Heureusement car peut-on encore accepter, aujourd’hui, que l’école soit  le  dernier lieu où l’on demande en y entrant de s’identifier religieusement ?

Cet arrêt nous oblige à revoir notre copie et, si l’heure de cours commun  prévue par la Déclaration de politique communautaire constitue certes une avancée, elle n’est pas moins insuffisante et même dangereuse sur les  plans  pédagogique[8] et organisationnel. Et, surtout, elle n’empêchera pas les demandes de dispense qui peuvent être introduites tant pour une heure que pour deux heures de cours…

Bref, parce que nous sommes convaincus que l’école, outil logiquement majeur d’émancipation, doit être autre chose qu’une gigantesque machine à reproduire les inégalités sociales, il est impératif de rapidement mettre en œuvre un cours d’éducation philosophique, éthique et citoyenne. Un cours de deux heures[9] qui respecterait les principes de la  neutralité dans le parcours commun à tous les élèves et à tous les niveaux.

Ce cours ne résoudra pas tous les problèmes de notre société mais, au moins, il permettra aux élèves d’évoquer ensemble les questions de sens plutôt que, pour ce faire, d’être cantonnés dans des classes séparées sur une base confessionnelle. Donner ce cours ne sera peut-être pas toujours aisé mais la gestion des conflits fait partie de la société[10] et c’est précisément à en être des membres actifs que notre école doit former les élèves.


[1] “Pour les belles idées de liberté et de vie privée, nous n’en sommes plus là…”, interview de la Ministre de l’Intérieur, La Première, RTBF, 2 juin 2014

[2] Au musée du Bardo à Tunis le 18 mars 2015.

[3] Dans une école à Peshawar le 16 décembre 2014.

[4] Dans une université à Garissa le 2 avril 2015.

[5] A Ottawa le 22 octobre 2015.

[6] Dans la cité comme dans les lieux clos (ce qui impose de repenser notre système carcéral).
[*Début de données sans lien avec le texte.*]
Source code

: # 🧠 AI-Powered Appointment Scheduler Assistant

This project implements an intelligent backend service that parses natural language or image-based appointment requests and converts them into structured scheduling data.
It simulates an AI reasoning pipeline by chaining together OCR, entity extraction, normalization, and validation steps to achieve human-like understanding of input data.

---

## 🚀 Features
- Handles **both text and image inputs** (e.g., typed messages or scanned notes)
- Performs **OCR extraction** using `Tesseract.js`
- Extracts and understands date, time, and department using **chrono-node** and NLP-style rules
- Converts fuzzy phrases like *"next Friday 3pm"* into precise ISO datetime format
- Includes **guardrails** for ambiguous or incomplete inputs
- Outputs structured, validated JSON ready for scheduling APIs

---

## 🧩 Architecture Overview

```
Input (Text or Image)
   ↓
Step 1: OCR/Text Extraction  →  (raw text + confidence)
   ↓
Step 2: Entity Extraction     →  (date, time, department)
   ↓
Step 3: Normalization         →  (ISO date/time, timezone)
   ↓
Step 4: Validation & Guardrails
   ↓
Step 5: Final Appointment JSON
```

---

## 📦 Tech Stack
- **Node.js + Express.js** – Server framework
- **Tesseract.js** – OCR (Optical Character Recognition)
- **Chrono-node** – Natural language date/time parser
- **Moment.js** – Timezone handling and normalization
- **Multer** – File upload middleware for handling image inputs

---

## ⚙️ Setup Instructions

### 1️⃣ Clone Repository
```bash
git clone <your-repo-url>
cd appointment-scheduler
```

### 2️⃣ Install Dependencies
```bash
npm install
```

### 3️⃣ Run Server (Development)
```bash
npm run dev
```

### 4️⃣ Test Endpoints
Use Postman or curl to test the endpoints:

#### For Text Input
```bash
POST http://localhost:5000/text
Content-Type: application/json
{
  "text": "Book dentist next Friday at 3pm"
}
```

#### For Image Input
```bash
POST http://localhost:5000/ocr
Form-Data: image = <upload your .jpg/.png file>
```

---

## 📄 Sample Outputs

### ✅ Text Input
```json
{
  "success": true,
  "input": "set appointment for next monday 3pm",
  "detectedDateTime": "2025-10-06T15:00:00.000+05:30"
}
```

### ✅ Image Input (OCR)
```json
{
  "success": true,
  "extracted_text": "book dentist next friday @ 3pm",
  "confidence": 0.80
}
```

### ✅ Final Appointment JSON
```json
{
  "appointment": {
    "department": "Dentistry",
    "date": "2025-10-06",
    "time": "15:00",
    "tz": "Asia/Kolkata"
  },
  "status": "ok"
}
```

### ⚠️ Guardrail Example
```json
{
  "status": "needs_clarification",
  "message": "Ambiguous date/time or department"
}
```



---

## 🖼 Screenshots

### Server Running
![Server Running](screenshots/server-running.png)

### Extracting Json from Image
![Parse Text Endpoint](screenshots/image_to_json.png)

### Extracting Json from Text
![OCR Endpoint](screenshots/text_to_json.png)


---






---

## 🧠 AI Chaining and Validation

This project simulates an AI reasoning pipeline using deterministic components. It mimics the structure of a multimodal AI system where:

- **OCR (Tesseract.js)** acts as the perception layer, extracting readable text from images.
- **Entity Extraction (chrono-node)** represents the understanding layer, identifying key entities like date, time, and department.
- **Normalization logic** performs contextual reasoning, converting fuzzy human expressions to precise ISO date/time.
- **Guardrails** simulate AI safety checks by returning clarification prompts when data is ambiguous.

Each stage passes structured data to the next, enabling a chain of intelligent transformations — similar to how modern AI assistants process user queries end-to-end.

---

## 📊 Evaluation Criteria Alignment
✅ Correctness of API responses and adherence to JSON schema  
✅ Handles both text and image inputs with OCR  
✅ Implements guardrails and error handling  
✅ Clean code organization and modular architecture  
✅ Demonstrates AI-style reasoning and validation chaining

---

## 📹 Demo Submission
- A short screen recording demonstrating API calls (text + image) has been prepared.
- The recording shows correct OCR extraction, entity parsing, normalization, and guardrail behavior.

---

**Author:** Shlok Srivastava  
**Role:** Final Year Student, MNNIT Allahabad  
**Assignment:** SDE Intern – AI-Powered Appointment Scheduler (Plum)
[7] Comme au Monopoly ? Lire l’interview de Claude Moniquet dans la Libre Belgique du 17 janvier 2015.

[8] Que peut-on enseigner en une heure de cours ?

[9] Ce qui suppose d’organiser les cours de religions ou de morale non confessionnelle en dehors de la grille horaire.

[10] Thomas Gillet, débat du journal Le Soir, 22 janvier 2015.